Start of RECORD EXTRACTS

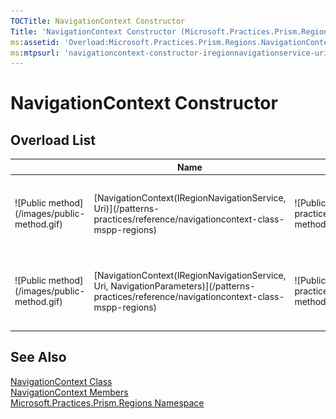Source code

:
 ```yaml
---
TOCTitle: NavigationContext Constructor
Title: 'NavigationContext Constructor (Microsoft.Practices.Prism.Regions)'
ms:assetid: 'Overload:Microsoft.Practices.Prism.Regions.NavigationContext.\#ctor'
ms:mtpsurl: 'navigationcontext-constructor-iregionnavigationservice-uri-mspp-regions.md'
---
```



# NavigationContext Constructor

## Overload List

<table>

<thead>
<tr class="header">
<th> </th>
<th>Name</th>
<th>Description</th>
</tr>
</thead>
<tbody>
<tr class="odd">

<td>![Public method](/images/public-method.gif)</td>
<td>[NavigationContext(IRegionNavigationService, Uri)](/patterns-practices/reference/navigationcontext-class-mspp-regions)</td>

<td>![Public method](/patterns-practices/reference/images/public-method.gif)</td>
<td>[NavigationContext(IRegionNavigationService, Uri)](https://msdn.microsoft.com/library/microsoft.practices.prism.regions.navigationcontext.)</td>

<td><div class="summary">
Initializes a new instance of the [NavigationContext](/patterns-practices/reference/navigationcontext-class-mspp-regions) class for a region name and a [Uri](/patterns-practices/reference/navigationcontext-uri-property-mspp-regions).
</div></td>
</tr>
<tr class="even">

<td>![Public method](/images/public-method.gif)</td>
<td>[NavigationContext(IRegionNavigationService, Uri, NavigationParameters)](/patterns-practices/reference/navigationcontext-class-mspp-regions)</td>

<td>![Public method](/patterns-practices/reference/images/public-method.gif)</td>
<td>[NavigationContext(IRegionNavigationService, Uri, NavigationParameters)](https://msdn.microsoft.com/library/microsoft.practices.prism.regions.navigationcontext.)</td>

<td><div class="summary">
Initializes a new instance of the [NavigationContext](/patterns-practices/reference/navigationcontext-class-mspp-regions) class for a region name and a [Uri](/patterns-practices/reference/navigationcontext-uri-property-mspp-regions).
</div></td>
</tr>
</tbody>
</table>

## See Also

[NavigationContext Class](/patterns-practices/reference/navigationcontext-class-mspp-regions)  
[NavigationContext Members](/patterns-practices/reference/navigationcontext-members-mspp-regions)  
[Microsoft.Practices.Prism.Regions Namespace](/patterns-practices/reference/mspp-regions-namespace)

End of RECORD EXTRACTS
Start of RECORD EXTRACTS

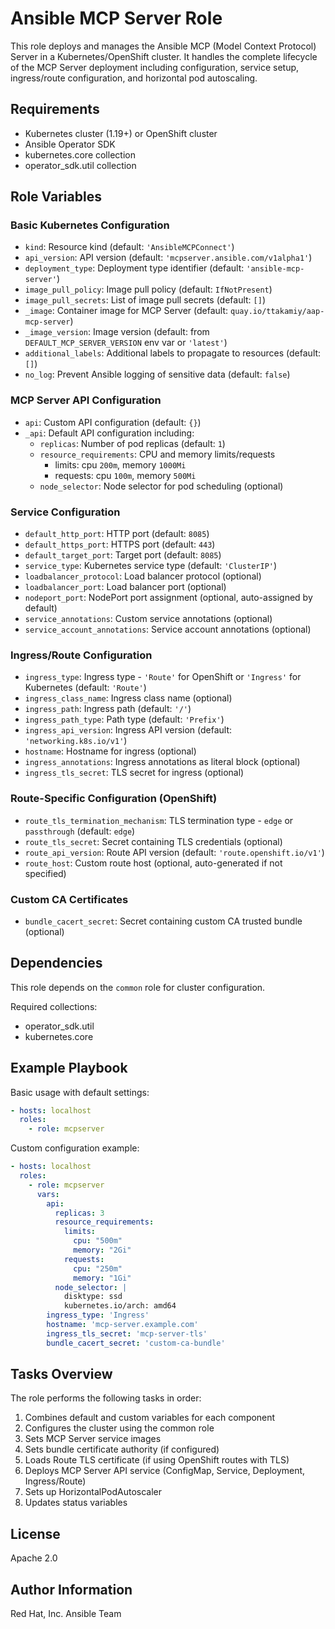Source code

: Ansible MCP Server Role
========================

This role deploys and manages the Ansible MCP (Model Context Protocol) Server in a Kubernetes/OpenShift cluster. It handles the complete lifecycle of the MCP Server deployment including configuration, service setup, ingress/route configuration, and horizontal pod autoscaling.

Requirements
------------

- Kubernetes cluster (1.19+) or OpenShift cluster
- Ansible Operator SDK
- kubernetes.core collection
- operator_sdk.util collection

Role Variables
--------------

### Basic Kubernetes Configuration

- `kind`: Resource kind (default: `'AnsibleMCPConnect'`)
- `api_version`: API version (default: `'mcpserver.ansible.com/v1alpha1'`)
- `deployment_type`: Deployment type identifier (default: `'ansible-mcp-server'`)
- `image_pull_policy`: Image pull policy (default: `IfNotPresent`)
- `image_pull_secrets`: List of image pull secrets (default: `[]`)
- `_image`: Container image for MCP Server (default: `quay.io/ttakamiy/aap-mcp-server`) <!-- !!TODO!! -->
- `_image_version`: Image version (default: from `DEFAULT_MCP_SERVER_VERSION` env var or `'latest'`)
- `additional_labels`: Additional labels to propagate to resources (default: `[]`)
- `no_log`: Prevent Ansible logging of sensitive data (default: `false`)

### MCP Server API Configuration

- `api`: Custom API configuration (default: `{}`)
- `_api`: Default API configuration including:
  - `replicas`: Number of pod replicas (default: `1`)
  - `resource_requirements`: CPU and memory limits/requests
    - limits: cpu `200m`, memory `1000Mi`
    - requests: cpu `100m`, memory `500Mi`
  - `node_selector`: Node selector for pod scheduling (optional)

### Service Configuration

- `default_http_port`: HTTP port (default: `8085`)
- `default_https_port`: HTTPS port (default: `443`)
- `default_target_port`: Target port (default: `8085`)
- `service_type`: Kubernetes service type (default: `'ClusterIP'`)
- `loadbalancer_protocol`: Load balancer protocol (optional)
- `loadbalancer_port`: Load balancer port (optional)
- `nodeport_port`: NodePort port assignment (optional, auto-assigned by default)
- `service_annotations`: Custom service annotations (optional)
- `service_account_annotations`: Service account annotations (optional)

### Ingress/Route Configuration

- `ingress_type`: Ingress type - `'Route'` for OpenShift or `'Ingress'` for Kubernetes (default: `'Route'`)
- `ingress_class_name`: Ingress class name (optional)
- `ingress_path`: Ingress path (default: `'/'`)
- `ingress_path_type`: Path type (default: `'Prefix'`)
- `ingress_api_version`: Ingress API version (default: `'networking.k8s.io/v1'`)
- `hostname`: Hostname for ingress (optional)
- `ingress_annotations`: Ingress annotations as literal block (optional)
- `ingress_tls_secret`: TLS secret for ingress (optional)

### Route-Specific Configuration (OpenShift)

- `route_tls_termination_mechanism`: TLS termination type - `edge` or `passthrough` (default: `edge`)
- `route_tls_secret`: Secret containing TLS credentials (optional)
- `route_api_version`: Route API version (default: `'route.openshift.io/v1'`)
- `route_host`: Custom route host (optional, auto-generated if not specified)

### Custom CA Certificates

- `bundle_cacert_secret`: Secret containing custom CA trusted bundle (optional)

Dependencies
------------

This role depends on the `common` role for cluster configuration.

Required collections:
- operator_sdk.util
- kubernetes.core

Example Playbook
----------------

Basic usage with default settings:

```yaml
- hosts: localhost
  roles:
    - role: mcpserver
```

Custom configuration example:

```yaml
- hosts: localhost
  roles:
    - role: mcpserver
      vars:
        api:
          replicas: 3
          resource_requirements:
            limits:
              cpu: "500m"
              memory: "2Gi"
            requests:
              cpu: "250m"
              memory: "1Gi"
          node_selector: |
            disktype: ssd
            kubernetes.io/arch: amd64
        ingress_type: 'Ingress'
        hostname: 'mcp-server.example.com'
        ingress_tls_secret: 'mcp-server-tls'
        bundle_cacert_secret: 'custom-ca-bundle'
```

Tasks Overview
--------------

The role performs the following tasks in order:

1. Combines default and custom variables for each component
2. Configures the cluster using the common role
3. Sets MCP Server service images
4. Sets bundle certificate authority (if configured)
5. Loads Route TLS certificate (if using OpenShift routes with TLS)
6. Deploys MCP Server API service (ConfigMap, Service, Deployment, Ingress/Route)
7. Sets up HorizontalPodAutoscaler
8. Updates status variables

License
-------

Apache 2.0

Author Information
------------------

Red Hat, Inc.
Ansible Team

End of RECORD EXTRACTS

- PROBLEM STATEMENT -
If a line in the records contains "core", report it.

- TASK OUTPUT -
- kubernetes.core collection
- kubernetes.core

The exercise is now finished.